▶ [YOUR OBJECTIVE]
The answer consists only of the lines from the beginning of the listing below to the line holding "# Introducción", inclusive, with every picture removed.
[[ LISTED RECORDS, beginning ]]
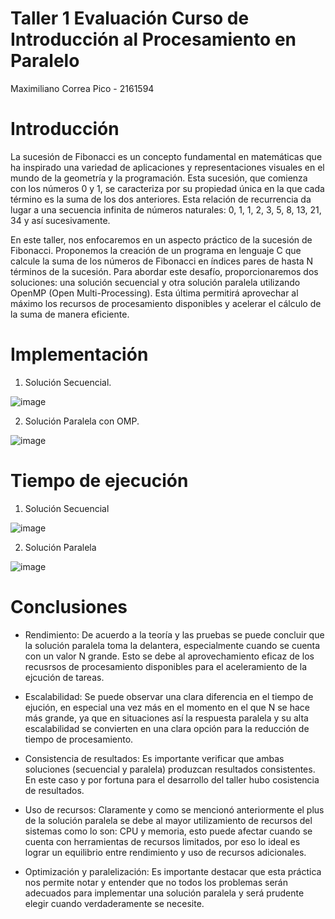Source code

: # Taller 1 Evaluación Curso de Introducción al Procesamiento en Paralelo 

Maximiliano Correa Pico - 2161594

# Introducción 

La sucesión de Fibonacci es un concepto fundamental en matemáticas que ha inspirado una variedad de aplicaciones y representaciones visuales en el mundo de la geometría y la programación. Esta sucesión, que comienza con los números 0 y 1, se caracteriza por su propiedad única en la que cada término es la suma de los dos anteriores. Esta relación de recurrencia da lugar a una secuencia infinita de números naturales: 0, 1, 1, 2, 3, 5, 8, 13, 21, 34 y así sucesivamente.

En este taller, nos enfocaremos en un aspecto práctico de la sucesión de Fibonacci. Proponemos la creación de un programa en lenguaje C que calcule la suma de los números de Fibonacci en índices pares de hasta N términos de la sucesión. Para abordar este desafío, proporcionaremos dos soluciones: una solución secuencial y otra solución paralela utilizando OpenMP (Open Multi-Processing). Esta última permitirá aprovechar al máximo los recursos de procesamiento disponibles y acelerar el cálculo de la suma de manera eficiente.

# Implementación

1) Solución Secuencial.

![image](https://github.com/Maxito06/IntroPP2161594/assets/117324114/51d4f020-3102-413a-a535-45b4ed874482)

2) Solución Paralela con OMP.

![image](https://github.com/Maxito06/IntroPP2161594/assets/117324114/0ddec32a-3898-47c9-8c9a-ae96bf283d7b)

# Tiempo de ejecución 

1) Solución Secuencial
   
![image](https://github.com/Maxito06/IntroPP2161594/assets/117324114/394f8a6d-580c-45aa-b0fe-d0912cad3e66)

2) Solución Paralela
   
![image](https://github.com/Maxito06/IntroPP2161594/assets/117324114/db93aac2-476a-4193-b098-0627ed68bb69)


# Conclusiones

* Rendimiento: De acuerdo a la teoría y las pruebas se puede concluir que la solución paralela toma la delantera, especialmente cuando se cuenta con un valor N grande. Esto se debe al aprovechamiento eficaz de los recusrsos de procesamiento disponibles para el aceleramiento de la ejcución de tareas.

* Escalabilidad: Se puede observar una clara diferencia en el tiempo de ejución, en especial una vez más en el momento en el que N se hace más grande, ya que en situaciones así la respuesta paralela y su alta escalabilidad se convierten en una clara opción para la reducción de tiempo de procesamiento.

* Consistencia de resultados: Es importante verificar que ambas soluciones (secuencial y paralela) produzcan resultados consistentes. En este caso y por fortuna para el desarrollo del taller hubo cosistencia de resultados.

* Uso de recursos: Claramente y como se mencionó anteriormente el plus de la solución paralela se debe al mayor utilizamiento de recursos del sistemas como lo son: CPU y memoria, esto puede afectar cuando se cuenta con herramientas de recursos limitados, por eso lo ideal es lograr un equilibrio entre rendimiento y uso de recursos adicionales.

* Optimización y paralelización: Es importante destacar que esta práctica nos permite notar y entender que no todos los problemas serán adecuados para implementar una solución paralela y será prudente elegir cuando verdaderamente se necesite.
[[ LISTED RECORDS, end ]]
▶ [PROBLEM SOLUTION]
Source code

: # Taller 1 Evaluación Curso de Introducción al Procesamiento en Paralelo 

Maximiliano Correa Pico - 2161594

# Introducción 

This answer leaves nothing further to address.